Le premier acte installe l’action dans l’univers décati et misérable d’un no man’s land très « Regietheater », avec une frontière bétonnée aux faux airs de mur berlinois et ces deux adolescents errant parmi les détritus à la recherche de subsistances. Rien ne nous est épargné du côté des parents, dont l’alcoolisme et la brutalité disent clairement l’absence d’affection. La suite dévie progressivement de la fable sociale au monde interlope et inquiétant d’une fête foraine au centre de laquelle trône la maison en pain d’épices de la Sorcière. Guidés par un personnage grimé en clown de cauchemar, à la fois Marchand de sable et Fée rosée, les enfants pénètrent dans le domaine d’une Knusperhexe venimeuse et prédatrice, qui dissimule sa monstruosité sous de faux airs de Marlene Dietrich portant une robe en lamé or. Les chorégraphies de Pierre-Émile Lemieux-Venne peuplent ces tableaux crépusculaires d’un étrange bestiaire où foisonnent les allusions d’un music-hall façon Olivier Py avec ampoules de cabaret, spectres et transformistes, le tout savamment éclairé par un Gilles Gentner capable de changer une pluie d’or en moment de pure féerie.

Le plateau vocal peine à rendre la pétulance visuelle du spectacle, avec la Gretel de Julietta Aleksanyan, dont les couleurs en demi-teinte et l’intonation en retrait ne font pas le poids face à l’élégance et à la netteté de ligne du Hänsel de Patricia Nolz, impayable en gamin effronté. Catherine Hunold passe étonnamment à côté de son rôle de mère acariâtre, faisant de cette Gertrud un personnage anodin et sans relief, qui ne rend pas justice à ses moyens vocaux. À ses côtés, Damien Gastl campe un Peter sonore et virulent, dont le paternalisme se mue en tendresse bourrue. Alternativement Marchand de sable et Fée rosée, Louisa Stirland captive par l’alliance du doucereux et du pervers, mais c’est à Spencer Lang que revient la palme de la soirée avec sa Sorcière à la fois nécromancienne et croqueuse d’enfants, aux accents acerbes et glaçants, confirmant la bonne idée de confier le rôle à une voix de ténor.
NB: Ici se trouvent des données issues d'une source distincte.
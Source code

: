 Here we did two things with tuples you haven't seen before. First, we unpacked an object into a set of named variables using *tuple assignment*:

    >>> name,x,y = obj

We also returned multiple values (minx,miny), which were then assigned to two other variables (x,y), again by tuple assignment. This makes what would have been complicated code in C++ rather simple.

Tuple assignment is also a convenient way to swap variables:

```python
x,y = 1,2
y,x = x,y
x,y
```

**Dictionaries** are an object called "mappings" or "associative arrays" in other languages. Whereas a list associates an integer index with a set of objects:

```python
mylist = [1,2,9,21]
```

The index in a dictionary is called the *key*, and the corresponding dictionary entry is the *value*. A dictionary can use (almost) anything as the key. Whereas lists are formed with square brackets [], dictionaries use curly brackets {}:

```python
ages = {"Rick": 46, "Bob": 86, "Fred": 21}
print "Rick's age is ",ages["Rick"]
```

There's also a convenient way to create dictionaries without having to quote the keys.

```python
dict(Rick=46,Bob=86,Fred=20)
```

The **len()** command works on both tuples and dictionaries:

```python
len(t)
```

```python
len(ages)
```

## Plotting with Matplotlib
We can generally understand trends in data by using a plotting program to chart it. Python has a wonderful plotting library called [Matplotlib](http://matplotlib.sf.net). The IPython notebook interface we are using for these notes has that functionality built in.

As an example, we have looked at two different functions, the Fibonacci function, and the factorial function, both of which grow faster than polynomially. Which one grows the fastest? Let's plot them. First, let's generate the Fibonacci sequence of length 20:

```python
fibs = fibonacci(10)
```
Placé sous la direction de Christoph Koncz, l’Orchestre National de Mulhouse déploie avec malice toute une galerie de citations qui vont de Wagner à Strauss, aux cordes à vif, qui dialoguent avec des fanfares de cuivres mêlant interventions contrastées et mélodies chaloupées.

DAVID VERDIER

Damien Gastl (Peter)
Catherine Hunold (Gertrud)
Patricia Nolz (Hänsel)
Julietta Aleksanyan (Gretel)
Spencer Lang (Die Knusperhexe)
Louisa Stirland (Sandmännchen, Taumännchen)
Christoph Koncz (dm)
Pierre-Emmanuel Rousseau (ms/dc)
Gilles Gentner (l)
Pierre-Émile Lemieux-Venne (ch)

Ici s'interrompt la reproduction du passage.